Nothing outside the stretch is wanted. Repeat exactly the lines of the listing below from the one that contains "- **PauseWithdraw** / **UnpauseWithdraw**: 暂停/恢复提取事件。" through the one that contains "function requestUnstake(uint256 _pid, uint256", both ends included.

=== Section Start ===

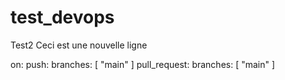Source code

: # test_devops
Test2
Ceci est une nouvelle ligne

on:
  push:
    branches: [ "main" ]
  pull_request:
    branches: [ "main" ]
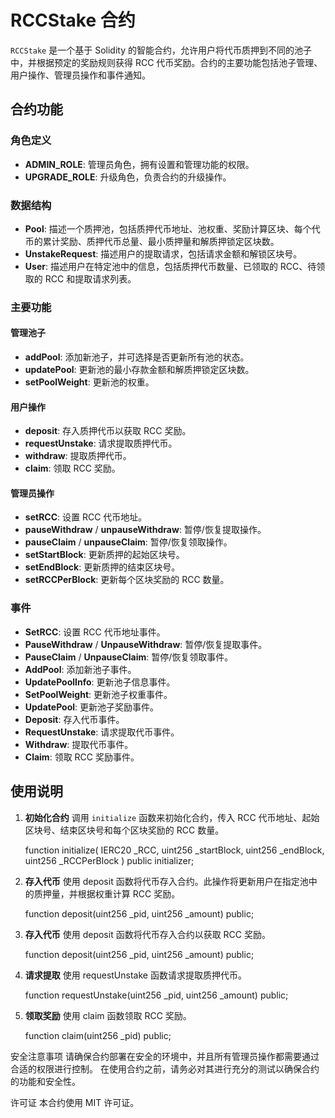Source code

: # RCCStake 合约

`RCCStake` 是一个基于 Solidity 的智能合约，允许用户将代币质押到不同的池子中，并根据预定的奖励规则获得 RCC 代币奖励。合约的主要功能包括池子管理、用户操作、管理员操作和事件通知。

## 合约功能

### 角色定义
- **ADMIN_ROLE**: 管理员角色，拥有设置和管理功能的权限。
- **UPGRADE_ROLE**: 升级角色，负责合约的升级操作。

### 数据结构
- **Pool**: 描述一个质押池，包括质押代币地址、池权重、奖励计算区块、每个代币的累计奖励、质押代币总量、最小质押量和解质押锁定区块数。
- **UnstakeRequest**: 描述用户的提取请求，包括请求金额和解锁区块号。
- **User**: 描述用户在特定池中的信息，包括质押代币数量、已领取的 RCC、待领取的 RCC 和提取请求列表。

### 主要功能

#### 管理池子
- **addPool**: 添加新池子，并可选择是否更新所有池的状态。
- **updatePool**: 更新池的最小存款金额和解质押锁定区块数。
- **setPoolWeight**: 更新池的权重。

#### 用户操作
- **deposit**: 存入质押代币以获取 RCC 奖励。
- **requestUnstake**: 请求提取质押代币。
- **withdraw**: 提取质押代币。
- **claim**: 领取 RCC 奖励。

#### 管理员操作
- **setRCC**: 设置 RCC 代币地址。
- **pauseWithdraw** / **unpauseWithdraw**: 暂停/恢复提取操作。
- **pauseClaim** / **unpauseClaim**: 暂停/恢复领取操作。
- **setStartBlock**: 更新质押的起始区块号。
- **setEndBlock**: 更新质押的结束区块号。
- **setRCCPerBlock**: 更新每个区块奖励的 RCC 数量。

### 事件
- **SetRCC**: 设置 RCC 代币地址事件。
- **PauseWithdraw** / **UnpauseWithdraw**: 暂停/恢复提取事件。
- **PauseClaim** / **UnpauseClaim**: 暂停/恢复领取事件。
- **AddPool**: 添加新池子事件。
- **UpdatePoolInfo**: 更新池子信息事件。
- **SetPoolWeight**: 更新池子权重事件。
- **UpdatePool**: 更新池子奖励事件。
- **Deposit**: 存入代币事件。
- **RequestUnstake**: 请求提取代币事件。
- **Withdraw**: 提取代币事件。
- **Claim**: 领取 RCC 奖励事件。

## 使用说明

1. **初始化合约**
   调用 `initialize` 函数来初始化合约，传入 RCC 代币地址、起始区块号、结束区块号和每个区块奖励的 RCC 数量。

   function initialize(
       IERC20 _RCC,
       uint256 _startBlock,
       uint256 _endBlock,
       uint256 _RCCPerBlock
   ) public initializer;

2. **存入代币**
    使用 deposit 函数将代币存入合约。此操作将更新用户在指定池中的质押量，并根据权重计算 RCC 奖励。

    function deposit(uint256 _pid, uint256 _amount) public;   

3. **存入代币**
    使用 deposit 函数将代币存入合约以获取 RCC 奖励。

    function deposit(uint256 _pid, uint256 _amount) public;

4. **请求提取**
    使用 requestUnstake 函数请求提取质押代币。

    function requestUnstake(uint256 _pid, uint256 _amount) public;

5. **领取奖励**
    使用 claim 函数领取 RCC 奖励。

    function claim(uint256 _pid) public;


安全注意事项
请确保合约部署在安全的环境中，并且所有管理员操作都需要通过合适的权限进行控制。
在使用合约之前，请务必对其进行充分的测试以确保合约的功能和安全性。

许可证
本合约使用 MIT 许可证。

=== Section End ===

Worked solution>
- **PauseWithdraw** / **UnpauseWithdraw**: 暂停/恢复提取事件。
- **PauseClaim** / **UnpauseClaim**: 暂停/恢复领取事件。
- **AddPool**: 添加新池子事件。
- **UpdatePoolInfo**: 更新池子信息事件。
- **SetPoolWeight**: 更新池子权重事件。
- **UpdatePool**: 更新池子奖励事件。
- **Deposit**: 存入代币事件。
- **RequestUnstake**: 请求提取代币事件。
- **Withdraw**: 提取代币事件。
- **Claim**: 领取 RCC 奖励事件。

## 使用说明

1. **初始化合约**
   调用 `initialize` 函数来初始化合约，传入 RCC 代币地址、起始区块号、结束区块号和每个区块奖励的 RCC 数量。

   function initialize(
       IERC20 _RCC,
       uint256 _startBlock,
       uint256 _endBlock,
       uint256 _RCCPerBlock
   ) public initializer;

2. **存入代币**
    使用 deposit 函数将代币存入合约。此操作将更新用户在指定池中的质押量，并根据权重计算 RCC 奖励。

    function deposit(uint256 _pid, uint256 _amount) public;   

3. **存入代币**
    使用 deposit 函数将代币存入合约以获取 RCC 奖励。

    function deposit(uint256 _pid, uint256 _amount) public;

4. **请求提取**
    使用 requestUnstake 函数请求提取质押代币。

    function requestUnstake(uint256 _pid, uint256 _amount) public;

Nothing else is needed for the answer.